**INSTRUCTIONS TO FOLLOW:**
Starting with the line containing "- Les modifications" and going on through the line containing "Le transfert du chef-lieu d'un", return the lines of the data below exactly, and only those.

------ RECORDS SUPPLIED

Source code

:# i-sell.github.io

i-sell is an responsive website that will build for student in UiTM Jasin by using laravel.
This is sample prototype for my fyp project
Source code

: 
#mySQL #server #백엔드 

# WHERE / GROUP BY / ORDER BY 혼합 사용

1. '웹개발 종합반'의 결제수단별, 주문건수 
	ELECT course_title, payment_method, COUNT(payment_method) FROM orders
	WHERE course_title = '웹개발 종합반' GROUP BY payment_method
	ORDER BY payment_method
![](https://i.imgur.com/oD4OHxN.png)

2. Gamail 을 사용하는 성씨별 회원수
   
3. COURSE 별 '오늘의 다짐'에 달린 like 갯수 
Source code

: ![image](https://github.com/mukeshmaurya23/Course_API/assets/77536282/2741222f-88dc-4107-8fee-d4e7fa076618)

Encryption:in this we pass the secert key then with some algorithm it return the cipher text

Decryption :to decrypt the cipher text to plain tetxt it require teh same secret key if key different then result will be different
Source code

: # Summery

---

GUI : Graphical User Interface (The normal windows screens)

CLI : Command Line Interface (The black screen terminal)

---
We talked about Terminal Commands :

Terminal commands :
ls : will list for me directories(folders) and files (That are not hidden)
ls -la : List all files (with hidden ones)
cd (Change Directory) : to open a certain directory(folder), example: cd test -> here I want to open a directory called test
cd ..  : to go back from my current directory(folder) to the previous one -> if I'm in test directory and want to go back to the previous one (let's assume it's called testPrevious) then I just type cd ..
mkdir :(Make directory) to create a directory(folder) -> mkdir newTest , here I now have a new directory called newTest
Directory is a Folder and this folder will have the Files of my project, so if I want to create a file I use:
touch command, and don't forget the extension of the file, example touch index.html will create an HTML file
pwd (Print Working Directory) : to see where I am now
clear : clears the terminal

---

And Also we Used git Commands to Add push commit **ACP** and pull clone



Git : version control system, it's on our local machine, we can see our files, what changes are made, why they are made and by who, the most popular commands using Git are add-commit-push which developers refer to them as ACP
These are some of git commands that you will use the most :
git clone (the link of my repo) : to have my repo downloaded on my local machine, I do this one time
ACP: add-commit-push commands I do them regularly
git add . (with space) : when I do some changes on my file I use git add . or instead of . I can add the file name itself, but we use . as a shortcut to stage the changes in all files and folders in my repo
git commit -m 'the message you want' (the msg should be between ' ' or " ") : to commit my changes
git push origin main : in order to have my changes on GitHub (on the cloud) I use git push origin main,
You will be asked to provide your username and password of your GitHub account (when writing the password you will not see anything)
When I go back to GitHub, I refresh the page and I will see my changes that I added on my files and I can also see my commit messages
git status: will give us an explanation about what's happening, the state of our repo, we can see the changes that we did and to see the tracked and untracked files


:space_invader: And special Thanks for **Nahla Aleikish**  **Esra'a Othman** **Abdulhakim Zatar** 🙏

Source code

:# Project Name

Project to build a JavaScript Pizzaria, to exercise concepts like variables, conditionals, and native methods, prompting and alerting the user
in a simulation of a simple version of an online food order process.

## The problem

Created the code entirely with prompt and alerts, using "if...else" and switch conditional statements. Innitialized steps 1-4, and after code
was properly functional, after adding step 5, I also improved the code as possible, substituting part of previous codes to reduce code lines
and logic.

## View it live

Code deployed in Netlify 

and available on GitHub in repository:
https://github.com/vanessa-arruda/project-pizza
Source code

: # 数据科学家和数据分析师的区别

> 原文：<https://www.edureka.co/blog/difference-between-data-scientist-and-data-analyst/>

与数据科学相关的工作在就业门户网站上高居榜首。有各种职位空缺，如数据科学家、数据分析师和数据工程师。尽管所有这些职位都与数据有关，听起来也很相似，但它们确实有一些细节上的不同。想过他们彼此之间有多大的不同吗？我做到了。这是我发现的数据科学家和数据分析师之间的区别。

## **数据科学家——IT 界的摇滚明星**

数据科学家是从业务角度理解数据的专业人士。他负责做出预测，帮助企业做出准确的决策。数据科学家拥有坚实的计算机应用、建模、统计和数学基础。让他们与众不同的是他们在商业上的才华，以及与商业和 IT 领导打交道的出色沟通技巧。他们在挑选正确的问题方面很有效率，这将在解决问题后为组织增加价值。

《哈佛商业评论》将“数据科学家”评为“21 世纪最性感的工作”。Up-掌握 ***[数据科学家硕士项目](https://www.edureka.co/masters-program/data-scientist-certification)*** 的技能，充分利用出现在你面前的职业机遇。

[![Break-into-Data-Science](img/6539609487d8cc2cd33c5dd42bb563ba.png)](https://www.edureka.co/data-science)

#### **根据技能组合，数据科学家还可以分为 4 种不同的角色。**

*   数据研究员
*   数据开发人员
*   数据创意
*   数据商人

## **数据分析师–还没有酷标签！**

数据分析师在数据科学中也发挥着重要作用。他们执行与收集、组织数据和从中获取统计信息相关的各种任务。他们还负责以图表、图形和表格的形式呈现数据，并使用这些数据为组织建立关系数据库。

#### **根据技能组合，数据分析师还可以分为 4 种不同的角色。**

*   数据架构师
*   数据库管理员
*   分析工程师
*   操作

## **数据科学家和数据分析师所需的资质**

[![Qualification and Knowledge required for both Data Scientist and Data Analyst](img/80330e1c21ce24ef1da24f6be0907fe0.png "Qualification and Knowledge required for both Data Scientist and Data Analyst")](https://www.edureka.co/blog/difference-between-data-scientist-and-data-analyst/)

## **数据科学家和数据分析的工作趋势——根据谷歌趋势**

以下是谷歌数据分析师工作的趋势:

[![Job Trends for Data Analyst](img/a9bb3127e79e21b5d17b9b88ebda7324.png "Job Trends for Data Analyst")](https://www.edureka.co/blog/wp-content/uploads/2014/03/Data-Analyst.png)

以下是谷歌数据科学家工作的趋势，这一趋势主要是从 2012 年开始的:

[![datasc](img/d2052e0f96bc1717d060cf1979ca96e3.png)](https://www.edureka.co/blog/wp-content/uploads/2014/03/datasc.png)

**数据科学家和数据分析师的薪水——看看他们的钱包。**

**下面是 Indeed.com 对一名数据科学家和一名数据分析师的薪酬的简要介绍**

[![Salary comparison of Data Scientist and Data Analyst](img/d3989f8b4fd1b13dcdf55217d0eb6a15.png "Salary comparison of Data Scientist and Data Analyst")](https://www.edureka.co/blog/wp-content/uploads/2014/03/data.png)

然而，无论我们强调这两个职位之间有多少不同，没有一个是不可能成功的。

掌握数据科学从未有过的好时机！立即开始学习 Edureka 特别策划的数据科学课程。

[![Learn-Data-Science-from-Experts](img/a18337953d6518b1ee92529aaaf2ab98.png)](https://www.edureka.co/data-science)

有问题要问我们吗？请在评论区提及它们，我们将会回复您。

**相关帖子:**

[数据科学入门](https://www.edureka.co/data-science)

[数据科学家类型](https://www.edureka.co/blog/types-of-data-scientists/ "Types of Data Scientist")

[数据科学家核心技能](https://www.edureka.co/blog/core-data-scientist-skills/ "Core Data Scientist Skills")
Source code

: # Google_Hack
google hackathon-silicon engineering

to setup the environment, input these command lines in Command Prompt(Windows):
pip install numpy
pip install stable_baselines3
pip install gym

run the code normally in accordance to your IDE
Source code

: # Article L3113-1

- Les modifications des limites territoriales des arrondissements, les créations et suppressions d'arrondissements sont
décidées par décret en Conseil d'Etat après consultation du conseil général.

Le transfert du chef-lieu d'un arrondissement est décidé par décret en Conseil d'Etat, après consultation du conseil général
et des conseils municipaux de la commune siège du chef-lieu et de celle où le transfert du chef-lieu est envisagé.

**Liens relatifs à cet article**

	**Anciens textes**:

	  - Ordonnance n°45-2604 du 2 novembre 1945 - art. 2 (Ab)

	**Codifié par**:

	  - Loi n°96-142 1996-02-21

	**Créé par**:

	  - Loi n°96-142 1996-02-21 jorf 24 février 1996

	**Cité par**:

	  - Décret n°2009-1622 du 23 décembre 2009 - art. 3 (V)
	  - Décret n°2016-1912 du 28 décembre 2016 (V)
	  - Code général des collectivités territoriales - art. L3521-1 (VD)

------------

**WRITTEN REPLY:**
- Les modifications des limites territoriales des arrondissements, les créations et suppressions d'arrondissements sont
décidées par décret en Conseil d'Etat après consultation du conseil général.

Le transfert du chef-lieu d'un arrondissement est décidé par décret en Conseil d'Etat, après consultation du conseil général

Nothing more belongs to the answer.